It seems you’ve got an axe to grind here — both to try and minimize democrat culpability for historical and present racism, and to somehow transfer it to the republicans. For example, you’ll cite KKK figures from Indiana in the 1920s, which of course represented a small fraction of the KKK at the time, and then assert that it was representative of a KKK defection away from democrats in the 1960s. The anachronism in your argument doesn’t help you.
What was left of KKK became republican after Democrat support for the civil rights act of 1964.
You mean the civil rights act that was pushed for by Republicans and fought against by Democrats? Although, as you can see below, it was primarily a regional difference — southern republicans hardly existed at that time, and northern democrats followed the lead of their republican counterparts.
The original House version:
- Southern Democrats: 7–87 (7–93%)
- Southern Republicans: 0–10 (0–100%)
- Northern Democrats: 145–9 (94–6%)
- Northern Republicans: 138–24 (85–15%)
The Senate version:
- Southern Democrats: 1–20 (5–95%) (only Ralph Yarborough of Texas voted in favor)
- Southern Republicans: 0–1 (0–100%) (John Tower of Texas)
- Northern Democrats: 45–1 (98–2%) (only Robert Byrd of West Virginia voted against)
- Northern Republicans: 27–5 (84–16%)
Seems funny that the KKK would “become republican” when the Republican party overwhelming voted for the Civil Rights act too, and had been pushing it for years against democrats :)
My point being that political parties can change until in some cases they become the opposite of what they once were
I’m not sure if that’s entirely true — they can certainly improve their PR, and find different ways to express themselves, and demonize their opponents with lies, but the core racism of the Democrat party lives on to this day in the maintenance of the “democrat plantation”, where blacks are kept poor and dependent on government, in high-violence conditions with broken families, while their votes are still “harvested”. Not to say that your average Democrat believes in racism in the same sense that they did in the 1960s, but even things like affirmative action are premised on the inferiority of certain races. Whitewashing the image of the democrat party hasn’t changed its disparate effect on blacks in America. Every major city with massive rates of black crime and poverty have been run by democrats for decades and decades.
On the opposite side of the fence, poor rural classes governed by Republicans have significantly lower crime rates, despite enduring poverty as deep, or deeper, than in the inner cities. One could guess that this difference comes from the lack of victim culture in poor rural areas, or the invidious thug culture in inner cities.

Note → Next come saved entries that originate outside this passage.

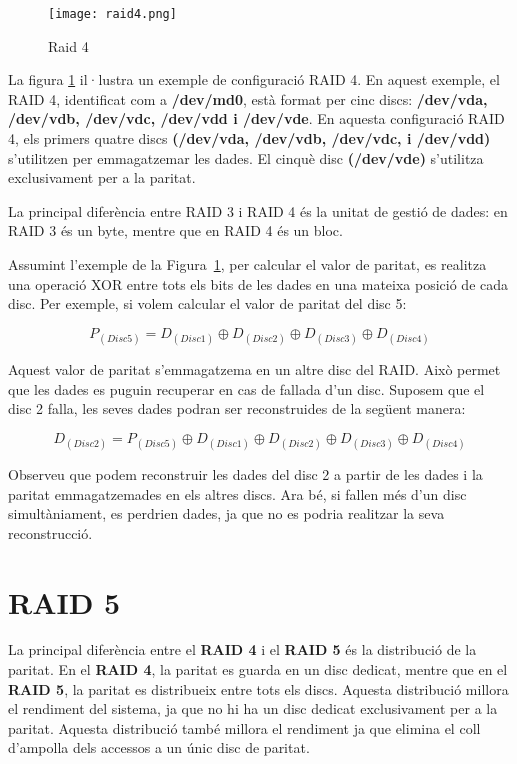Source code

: \begin{figure}[!htb]
\centering
\texttt{[image: raid4.png]}
\caption{Raid 4}
\label{fig:raid4}
\end{figure}

La figura \ref{fig:raid4} il·lustra un exemple de configuració RAID 4. En aquest exemple, el RAID 4, identificat com a \textbf{/dev/md0}, està format per cinc discs: \textbf{/dev/vda, /dev/vdb, /dev/vdc, /dev/vdd i /dev/vde}. En aquesta configuració RAID 4, els primers quatre discs \textbf{(/dev/vda, /dev/vdb, /dev/vdc, i /dev/vdd)} s'utilitzen per emmagatzemar les dades. El cinquè disc \textbf{(/dev/vde)} s'utilitza exclusivament per a la paritat.

\begin{info}
        La principal diferència entre RAID 3 i RAID 4 és la unitat de gestió de dades: en RAID 3 és un byte, mentre que en RAID 4 és un bloc.
\end{info}

Assumint l'exemple de la Figura~\ref{fig:raid4}, per calcular el valor de paritat, es realitza una operació XOR entre tots els bits de les dades en una mateixa posició de cada disc. Per exemple, si volem calcular el valor de paritat del disc 5:

\[P_{(Disc5)} = D_{(Disc1)} \oplus D_{(Disc2)} \oplus D_{(Disc3)}  \oplus D_{(Disc4)}\]

Aquest valor de paritat s'emmagatzema en un altre disc del RAID. Això permet que les dades es puguin recuperar en cas de fallada d'un disc. Suposem que el disc 2 falla, les seves dades podran ser reconstruides de
la següent manera:

\[D_{(Disc2)} = P_{(Disc5)} \oplus D_{(Disc1)} \oplus D_{(Disc2)} \oplus D_{(Disc3)}  \oplus D_{(Disc4)}\]

Observeu que podem reconstruir les dades del disc 2 a partir de les dades i la paritat emmagatzemades en els altres discs. Ara bé, si fallen més d'un disc simultàniament, es perdrien dades, ja que no es podria realitzar la seva reconstrucció.

\section{RAID 5}\label{raid-5}

La principal diferència entre el \textbf{RAID 4} i el \textbf{RAID 5} és la distribució de la paritat. En el \textbf{RAID 4}, la paritat es guarda en un disc dedicat, mentre que en el \textbf{RAID 5}, la paritat es distribueix entre tots els discs. Aquesta distribució millora el rendiment del sistema, ja que no hi ha un disc dedicat exclusivament per a la paritat. Aquesta distribució també millora el rendiment ja que elimina el coll  d'ampolla dels accessos a un únic disc de paritat.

In any case, I think you’ve made my point for me — there are so few KKK members now, they’re no longer a significant force. In a population of 300 million, 5000 KKK members are a minority of a minority of a minority, and the attempt to tarnish the republican party with them would be like taking 5000 child rapists in the US who voted democrat and blaming the democrats for them. Neither group is representative of the party they might vote for, by any stretch of the imagination.